Background info about Jeff Schmidt and Disciplined
Minds
By
Chris Mohr and Marlowe Hood
Former
Physics Today staff members
In Disciplined
Minds, Jeff Schmidt challenges professionals to view their role in society
in a new and unsettling way. He argues
that professional work has both technical and political components, and that
salaried professionals are expected to be technically creative but politically
subordinate. Such subordination does
not occur without a fight, the book maintains, and so the workplace becomes a
battleground for the very identity of the individual, as does graduate school,
where professionals are trained.
Jeff has a
PhD in physics from the University of California, Irvine, and he draws many of
his examples from the predicament of employed physicists and physics graduate
students. (In one chapter, he examines
the physics PhD qualifying examination and shows how the ostensibly
value-neutral test can identify candidates who will likely have a compliant
attitude toward their employers.) His
book details the battle one must fight to be an independent thinker and to
advance one's own social vision in today's corporate society. It offers practical advice on how to make
employment more than an exercise in knowing your place, and how to make
graduate school more than an abusive "intellectual bootcamp" that
breaks the individual in to playing a conventional role. You can avoid the cynicism and intellectual
timidity that afflicts so many professional employees, he says, but doing so is
not easy, and he discusses how it can be done.
While at Physics
Today, Jeff played the most prominent role in staff efforts to improve
working conditions, increase staff participation in decision-making, and
broaden the range of viewpoints allowed in the magazine. He also led an effort to force Physics
Today to live up to its advertised claim of being an affirmative-action
employer, noting that the magazine was hiring and training only whites as
editors, a pattern that eventually left the magazine with an all-white staff of
16 professionals and a non-white secretarial staff of 3.
In firing
Jeff, the managers at Physics Today cited a statement, at the beginning
of Disciplined Minds, that he had spent "some office time"

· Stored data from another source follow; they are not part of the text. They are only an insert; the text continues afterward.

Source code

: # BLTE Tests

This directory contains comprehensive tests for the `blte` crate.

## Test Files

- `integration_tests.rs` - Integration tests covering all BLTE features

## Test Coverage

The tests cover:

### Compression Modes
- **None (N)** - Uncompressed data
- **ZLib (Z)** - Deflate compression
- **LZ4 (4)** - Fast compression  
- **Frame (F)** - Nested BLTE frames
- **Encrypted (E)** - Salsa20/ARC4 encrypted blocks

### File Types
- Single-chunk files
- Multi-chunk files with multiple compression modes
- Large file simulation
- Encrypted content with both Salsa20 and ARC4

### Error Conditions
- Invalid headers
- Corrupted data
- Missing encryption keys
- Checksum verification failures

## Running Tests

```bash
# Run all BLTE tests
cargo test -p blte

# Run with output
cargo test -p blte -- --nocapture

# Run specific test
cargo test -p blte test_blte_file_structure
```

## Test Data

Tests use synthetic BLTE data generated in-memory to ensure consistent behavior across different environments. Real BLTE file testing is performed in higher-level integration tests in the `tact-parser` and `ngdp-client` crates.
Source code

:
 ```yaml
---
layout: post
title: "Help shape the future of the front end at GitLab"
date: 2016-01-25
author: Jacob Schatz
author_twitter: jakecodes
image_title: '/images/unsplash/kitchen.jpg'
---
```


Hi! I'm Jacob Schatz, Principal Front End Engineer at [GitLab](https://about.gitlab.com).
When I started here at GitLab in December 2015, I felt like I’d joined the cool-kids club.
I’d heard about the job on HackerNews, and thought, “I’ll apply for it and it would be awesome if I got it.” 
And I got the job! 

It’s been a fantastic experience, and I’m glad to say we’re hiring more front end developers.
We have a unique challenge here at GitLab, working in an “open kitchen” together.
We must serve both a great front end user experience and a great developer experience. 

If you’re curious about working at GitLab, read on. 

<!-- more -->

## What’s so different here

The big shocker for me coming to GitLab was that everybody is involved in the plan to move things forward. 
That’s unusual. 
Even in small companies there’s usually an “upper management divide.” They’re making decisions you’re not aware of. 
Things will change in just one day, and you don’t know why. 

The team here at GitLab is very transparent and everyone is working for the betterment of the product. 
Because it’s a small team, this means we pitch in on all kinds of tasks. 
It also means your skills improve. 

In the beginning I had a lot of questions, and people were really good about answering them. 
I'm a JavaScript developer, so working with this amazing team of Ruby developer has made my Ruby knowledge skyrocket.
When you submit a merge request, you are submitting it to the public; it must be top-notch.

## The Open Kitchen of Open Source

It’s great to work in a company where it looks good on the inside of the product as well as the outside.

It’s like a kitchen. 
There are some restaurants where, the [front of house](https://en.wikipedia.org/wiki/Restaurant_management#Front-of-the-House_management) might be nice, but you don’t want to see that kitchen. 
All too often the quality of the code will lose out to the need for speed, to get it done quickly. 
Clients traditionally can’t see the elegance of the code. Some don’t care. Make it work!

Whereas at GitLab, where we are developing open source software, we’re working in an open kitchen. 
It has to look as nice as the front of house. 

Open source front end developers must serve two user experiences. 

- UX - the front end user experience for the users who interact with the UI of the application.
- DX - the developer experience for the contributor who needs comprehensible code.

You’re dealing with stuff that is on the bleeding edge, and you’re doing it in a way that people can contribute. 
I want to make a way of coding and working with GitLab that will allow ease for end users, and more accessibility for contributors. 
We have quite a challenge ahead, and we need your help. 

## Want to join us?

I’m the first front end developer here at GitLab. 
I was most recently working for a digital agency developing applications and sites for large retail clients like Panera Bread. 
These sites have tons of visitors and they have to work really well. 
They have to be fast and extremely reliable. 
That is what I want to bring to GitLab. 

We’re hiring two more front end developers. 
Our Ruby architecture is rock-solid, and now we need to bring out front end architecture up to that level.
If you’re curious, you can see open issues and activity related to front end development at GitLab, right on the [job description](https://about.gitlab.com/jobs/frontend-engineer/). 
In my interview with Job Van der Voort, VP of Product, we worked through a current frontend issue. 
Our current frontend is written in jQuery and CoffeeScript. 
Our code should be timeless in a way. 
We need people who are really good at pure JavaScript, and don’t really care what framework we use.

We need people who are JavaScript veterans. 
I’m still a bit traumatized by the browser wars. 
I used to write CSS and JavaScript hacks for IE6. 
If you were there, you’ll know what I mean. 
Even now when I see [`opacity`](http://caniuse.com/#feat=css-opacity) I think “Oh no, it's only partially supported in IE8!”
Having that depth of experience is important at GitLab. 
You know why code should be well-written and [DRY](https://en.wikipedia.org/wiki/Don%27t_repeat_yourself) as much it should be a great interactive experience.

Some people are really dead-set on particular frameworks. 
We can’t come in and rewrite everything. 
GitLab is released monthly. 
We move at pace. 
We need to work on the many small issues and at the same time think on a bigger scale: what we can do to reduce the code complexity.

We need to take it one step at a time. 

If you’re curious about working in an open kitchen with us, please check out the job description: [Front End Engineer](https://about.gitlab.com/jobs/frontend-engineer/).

writing the book. That constitutes
"misconduct," they said.
Jeff's colleagues, however, saw this charge more as a pretext to get rid
of someone who was persistently pressing for changes in workplace
policies. Indeed, the fact that the
magazine's managers dismissed Jeff after so many years of service not only
without a hearing, but also without asking him a single question about his work
on the book, suggests that they were looking for an opportunity to remove him.
By the time Disciplined
Minds was published, Physics Today's managers had already tried
unsuccessfully to silence Jeff with measures just short of dismissal. At one point, for example, they put gag
orders on Jeff and another outspoken staff editor, warning that they would be
fired if they said anything "counterproductive." These orders were eventually lifted due to
pressure from coworkers. Physics
Today even banned private conversations in the workplace, announcing that
all conversations between staff members must be open to monitoring by
managers. Jeff was not alone among his
colleagues in finding these measures repressive.
The managers
at Physics Today apparently thought the book would be perceived as so
provocative that no one would object if they fired Jeff. They were wrong. Those lodging protests to date include sixteen former Physics
Today staff members (including us), the National Writers Union, and 160
scholars, writers and educators in a wide range of fields. Even the State of Maryland, after an
unemployment benefits hearing, rejected AIP's charge that Jeff's work on the book
at the office constituted misconduct, finding that Physics Today fired
Jeff without evidence that his spare-time writing interfered with his work for
the magazine. (During the years that
Jeff was writing Disciplined Minds, Physics Today gave him two promotions
and 19 salary increases based explicitly on the quantity and quality of his
work for the magazine.) Details of the
state investigation are posted on the Web at http://disciplined-minds.com,
along with the protest letters, reports in the press and reviews of the book.
Physics
Today has hired
what union activists and labor lawyers describe as the most notorious
union-busting law firm in the country (Jackson, Lewis, Schnitzler &
Krupman) to deal with any legal challenges in this case. That's revealing, but it doesn't mean that
the law is a likely source of justice for Jeff. The law generally favors employers, and so Jeff's best chance for
justice is support from the physics community.
(The above
is based on information from Jeff and other former Physics Today
employees, and on relevant documents.)